- **Exercise details**:
Among the entries below, find the line with "The correcting functions", then quote it and each following line up to and including the line with "Forces to use a specific formamide", and nothing else.

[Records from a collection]
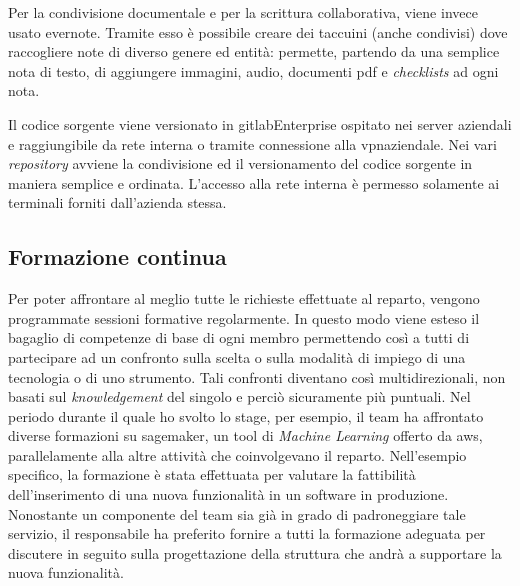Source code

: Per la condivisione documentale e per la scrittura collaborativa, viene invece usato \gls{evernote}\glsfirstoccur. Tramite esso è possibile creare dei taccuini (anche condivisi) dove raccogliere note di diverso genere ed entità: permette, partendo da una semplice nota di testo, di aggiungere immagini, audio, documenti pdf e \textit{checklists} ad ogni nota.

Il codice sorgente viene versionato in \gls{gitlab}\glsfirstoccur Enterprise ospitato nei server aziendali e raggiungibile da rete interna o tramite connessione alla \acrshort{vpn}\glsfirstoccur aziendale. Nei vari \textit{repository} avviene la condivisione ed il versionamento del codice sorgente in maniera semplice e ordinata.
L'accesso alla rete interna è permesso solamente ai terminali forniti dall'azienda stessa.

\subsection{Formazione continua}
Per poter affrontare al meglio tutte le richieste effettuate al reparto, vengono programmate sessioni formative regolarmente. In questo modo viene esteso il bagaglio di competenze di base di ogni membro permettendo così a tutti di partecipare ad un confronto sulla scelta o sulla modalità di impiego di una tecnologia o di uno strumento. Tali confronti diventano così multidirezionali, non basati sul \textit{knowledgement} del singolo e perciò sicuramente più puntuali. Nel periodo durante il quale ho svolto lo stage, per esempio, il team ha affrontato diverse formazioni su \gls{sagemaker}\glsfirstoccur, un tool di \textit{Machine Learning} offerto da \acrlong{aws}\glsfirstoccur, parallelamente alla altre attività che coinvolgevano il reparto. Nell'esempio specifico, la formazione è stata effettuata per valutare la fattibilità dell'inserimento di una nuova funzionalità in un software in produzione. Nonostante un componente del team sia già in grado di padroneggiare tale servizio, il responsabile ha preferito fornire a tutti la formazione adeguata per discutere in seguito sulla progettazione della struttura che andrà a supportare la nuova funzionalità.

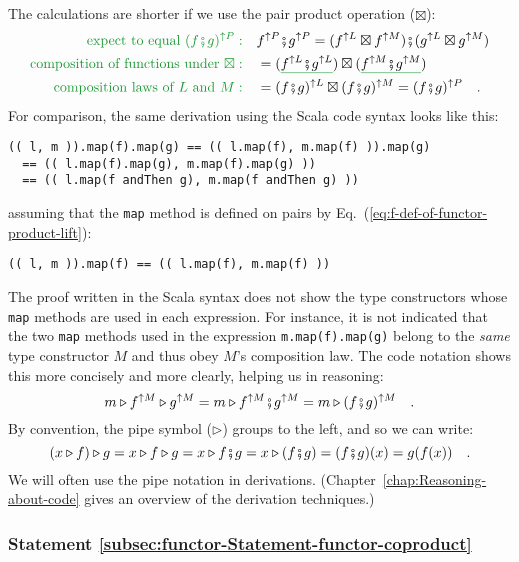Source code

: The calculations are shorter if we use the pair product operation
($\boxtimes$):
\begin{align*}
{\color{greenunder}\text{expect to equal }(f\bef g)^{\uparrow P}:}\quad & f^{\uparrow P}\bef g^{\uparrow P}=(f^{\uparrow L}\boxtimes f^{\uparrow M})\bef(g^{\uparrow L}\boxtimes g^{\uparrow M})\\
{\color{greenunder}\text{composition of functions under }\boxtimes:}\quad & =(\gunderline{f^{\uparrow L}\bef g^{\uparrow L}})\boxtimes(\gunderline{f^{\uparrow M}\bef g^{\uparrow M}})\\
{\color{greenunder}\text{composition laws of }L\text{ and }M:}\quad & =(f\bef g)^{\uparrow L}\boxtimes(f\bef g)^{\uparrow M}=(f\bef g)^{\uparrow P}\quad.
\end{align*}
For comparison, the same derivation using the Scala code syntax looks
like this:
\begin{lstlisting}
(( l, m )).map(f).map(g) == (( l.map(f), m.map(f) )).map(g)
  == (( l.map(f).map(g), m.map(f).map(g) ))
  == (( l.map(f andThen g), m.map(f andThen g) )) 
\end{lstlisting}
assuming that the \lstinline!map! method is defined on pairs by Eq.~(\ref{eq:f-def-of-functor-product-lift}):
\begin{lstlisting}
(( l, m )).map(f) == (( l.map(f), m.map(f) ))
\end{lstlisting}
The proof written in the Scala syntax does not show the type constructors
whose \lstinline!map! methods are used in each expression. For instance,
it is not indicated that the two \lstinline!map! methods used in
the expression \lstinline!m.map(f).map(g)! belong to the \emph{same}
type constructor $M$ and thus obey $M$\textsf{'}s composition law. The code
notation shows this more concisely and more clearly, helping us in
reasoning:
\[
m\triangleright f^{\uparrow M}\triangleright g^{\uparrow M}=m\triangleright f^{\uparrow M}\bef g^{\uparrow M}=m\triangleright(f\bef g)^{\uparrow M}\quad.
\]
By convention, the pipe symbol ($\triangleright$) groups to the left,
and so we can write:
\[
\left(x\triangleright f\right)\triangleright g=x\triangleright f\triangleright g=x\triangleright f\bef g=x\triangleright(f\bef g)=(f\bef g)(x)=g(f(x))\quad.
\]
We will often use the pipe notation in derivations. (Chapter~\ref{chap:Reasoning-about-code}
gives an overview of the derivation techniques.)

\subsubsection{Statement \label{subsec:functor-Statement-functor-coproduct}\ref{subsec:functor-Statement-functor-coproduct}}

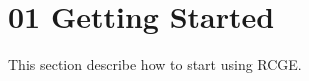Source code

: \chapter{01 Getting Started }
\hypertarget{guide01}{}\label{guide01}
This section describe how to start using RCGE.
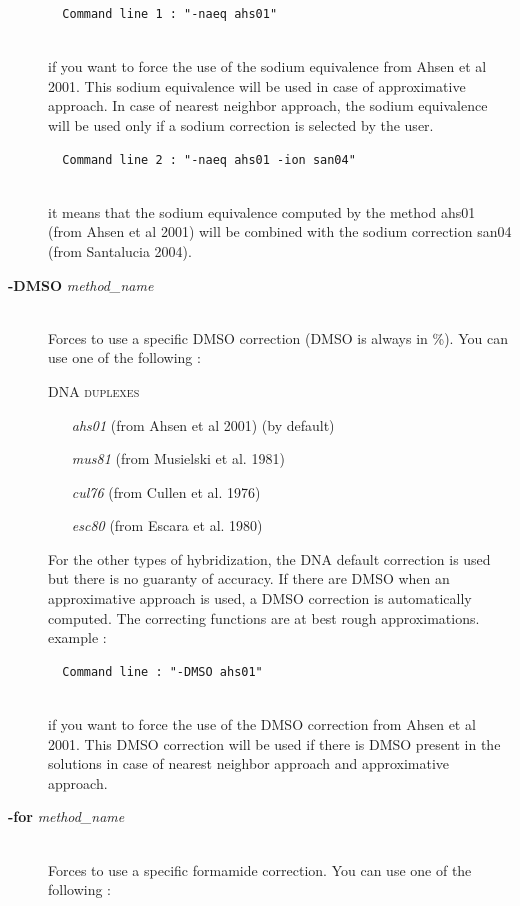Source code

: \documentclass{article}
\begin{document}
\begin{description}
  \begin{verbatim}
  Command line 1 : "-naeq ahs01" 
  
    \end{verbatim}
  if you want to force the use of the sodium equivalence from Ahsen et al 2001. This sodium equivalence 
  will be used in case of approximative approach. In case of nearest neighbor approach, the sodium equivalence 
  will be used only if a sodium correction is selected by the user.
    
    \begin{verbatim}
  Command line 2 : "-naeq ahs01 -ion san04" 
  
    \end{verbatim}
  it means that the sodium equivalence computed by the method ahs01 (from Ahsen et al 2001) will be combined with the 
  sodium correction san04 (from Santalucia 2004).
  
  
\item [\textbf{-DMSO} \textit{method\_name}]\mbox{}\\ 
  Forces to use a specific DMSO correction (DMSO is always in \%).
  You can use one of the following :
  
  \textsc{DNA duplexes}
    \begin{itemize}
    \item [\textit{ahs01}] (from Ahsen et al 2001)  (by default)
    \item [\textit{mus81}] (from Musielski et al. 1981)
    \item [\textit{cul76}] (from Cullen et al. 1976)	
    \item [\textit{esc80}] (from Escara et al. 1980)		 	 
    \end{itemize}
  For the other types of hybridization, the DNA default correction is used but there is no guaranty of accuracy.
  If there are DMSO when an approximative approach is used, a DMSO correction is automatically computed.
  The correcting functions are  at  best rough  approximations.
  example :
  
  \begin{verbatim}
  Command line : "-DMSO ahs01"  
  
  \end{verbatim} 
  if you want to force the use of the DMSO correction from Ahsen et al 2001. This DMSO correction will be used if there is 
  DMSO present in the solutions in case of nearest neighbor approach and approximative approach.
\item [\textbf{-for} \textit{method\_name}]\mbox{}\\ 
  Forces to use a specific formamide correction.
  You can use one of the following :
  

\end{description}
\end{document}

- **Task result**:
  The correcting functions are  at  best rough  approximations.
  example :
  
  \begin{verbatim}
  Command line : "-DMSO ahs01"  
  
  \end{verbatim} 
  if you want to force the use of the DMSO correction from Ahsen et al 2001. This DMSO correction will be used if there is 
  DMSO present in the solutions in case of nearest neighbor approach and approximative approach.
\item [\textbf{-for} \textit{method\_name}]\mbox{}\\ 
  Forces to use a specific formamide correction.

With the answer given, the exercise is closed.